The punishment consisted of having one item confiscated each week. At 10 A.M. every Monday morning, the authorities would arrive in a large truck. They’d read the statement that the courts required them to read prior to each punitive confiscation, they’d handcuff us, and they’d put us in the truck in a special enclosed compartment, where we were strapped to chairs in front of a 27-inch television screen. The identical 30-minute video was shown to us each week. And while we were watching the video — a porno film with all the sex edited out, leaving only the wooden narrative segues — the one item was confiscated and placed in the truck’s main compartment. (The Supreme Court has since ruled that forcing someone to view only the narrative segues from a pornographic film is in violation of the Eighth Amendment.) We were then allowed to return to our home.

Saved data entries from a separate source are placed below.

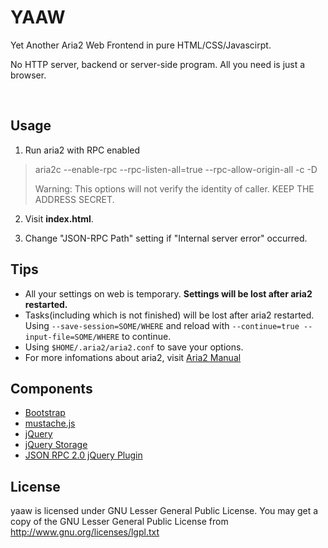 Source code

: YAAW
====

Yet Another Aria2 Web Frontend in pure HTML/CSS/Javascirpt.

No HTTP server, backend or server-side program. All you need is just a browser.

<br />

Usage
-----
1. Run aria2 with RPC enabled
> aria2c --enable-rpc --rpc-listen-all=true --rpc-allow-origin-all -c -D
>
> Warning: This options will not verify the identity of caller. KEEP THE ADDRESS SECRET.

2. Visit **index.html**.

3. Change "JSON-RPC Path" setting if "Internal server error" occurred.

Tips
----
* All your settings on web is temporary. **Settings will be lost after aria2 restarted.**
* Tasks(including which is not finished) will be lost after aria2 restarted. Using `--save-session=SOME/WHERE` and reload with `--continue=true --input-file=SOME/WHERE` to continue.
* Using `$HOME/.aria2/aria2.conf` to save your options.
* For more infomations about aria2, visit [Aria2 Manual](http://aria2.sourceforge.net/manual/en/html/)

Components
----------
+ [Bootstrap](http://twitter.github.com/bootstrap/)
+ [mustache.js](https://github.com/janl/mustache.js)
+ [jQuery](http://jquery.com/)
+ [jQuery Storage](http://archive.plugins.jquery.com/project/html5Storage)
+ [JSON RPC 2.0 jQuery Plugin](https://github.com/datagraph/jquery-jsonrpc)

License
-------
yaaw is licensed under GNU Lesser General Public License.
You may get a copy of the GNU Lesser General Public License from http://www.gnu.org/licenses/lgpl.txt
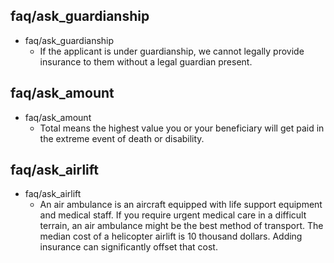 ## faq/ask_guardianship
* faq/ask_guardianship
  -  If the applicant is under guardianship, we cannot legally provide insurance to them without a legal guardian present.

## faq/ask_amount
* faq/ask_amount
  - Total means the highest value you or your beneficiary will get paid in the extreme event of death or disability. 

## faq/ask_airlift
* faq/ask_airlift
  - An air ambulance is an aircraft equipped with life support equipment and medical staff. If you require urgent medical care in a difficult terrain, an air ambulance might be the best method of transport. The median cost of a helicopter airlift is 10 thousand dollars. Adding insurance can significantly offset that cost.

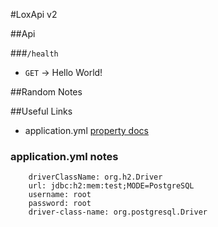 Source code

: #LoxApi v2

##Api

###`/health`
- `GET` -> Hello World!

##Random Notes

##Useful Links
- application.yml [property docs](https://docs.spring.io/spring-boot/docs/current/reference/html/common-application-properties.html)
 

### application.yml notes

        driverClassName: org.h2.Driver
        url: jdbc:h2:mem:test;MODE=PostgreSQL
        username: root
        password: root
        driver-class-name: org.postgresql.Driver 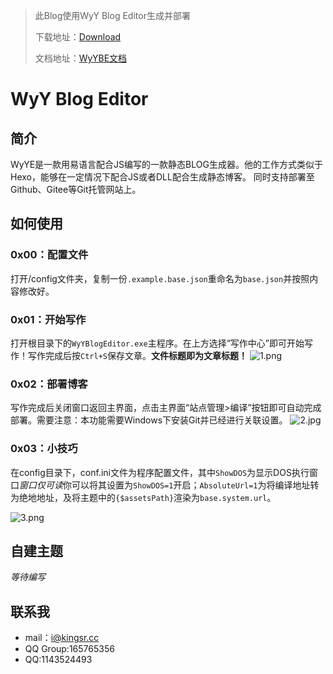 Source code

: >此Blog使用WyY Blog Editor生成并部署
>
>下载地址：[Download](https://pan.kingsr.cc/s/9jsmd70c)
>
>文档地址：[WyYBE文档](https://be.kingsr.cc/)

# WyY Blog Editor

## 简介

WyYE是一款用易语言配合JS编写的一款静态BLOG生成器。他的工作方式类似于Hexo，能够在一定情况下配合JS或者DLL配合生成静态博客。
同时支持部署至Github、Gitee等Git托管网站上。

## 如何使用

### 0x00：配置文件

打开/config文件夹，复制一份`.example.base.json`重命名为`base.json`并按照内容修改好。

### 0x01：开始写作

打开根目录下的`WyYBlogEditor.exe`主程序。在上方选择“写作中心”即可开始写作！写作完成后按`Ctrl+S`保存文章。**文件标题即为文章标题！**
![1.png](https://i.loli.net/2020/02/01/xC9zwidU2sLghOZ.png)

### 0x02：部署博客

写作完成后关闭窗口返回主界面，点击主界面“站点管理>编译”按钮即可自动完成部署。需要注意：本功能需要Windows下安装Git并已经进行关联设置。
![2.jpg](https://i.loli.net/2020/02/01/a6Pc3K8snyxAETV.jpg)

### 0x03：小技巧

在config目录下，conf.ini文件为程序配置文件，其中`ShowDOS`为显示DOS执行窗口*窗口仅可读*你可以将其设置为`ShowDOS=1`开启；`AbsoluteUrl=1`为将编译地址转为绝地地址，及将主题中的`{$assetsPath}`渲染为`base.system.url`。

![3.png](https://i.loli.net/2020/02/01/gbytDE4FiQxWuTS.png)

## 自建主题

*等待编写*

## 联系我

- mail：i@kingsr.cc
- QQ Group:165765356
- QQ:1143524493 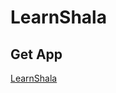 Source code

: # LearnShala

## Get App
  [LearnShala](https://drive.google.com/drive/folders/1xLS8d4GqfnkyofMyLyNQLIPEFRFgAKvj?usp=sharing)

We were never told which item was confiscated. Sometimes it was obvious: the piano, the living room sofa, the wall phone in the kitchen, etc. But often we wouldn’t know what was taken until we needed it and it wasn’t there. For instance, one morning I badly needed my styptic pencil. (I groom myself with the same manic intensity with which I do everything else, and often after I shave, it looks as if I’ve gone face-first through an automobile windshield.) I looked in the drawer and the styptic pencil was gone — confiscated. Then one evening I was making pesto sauce, and I opened the cabinet to get the pignoli nuts and they were gone — confiscated. And one night we were making love, and Arleen went into the bathroom to get her tube of prescription maximum-strength spermicide (my spermatozoa are exceptionally robust and have developed a total resistance to over-the-counter spermicides) and the tube was gone — confiscated. We were prohibited from replacing confiscated items. If we were discovered to have replaced a confiscated item, our punitive status would be upgraded to second offense — nasal septumectomy.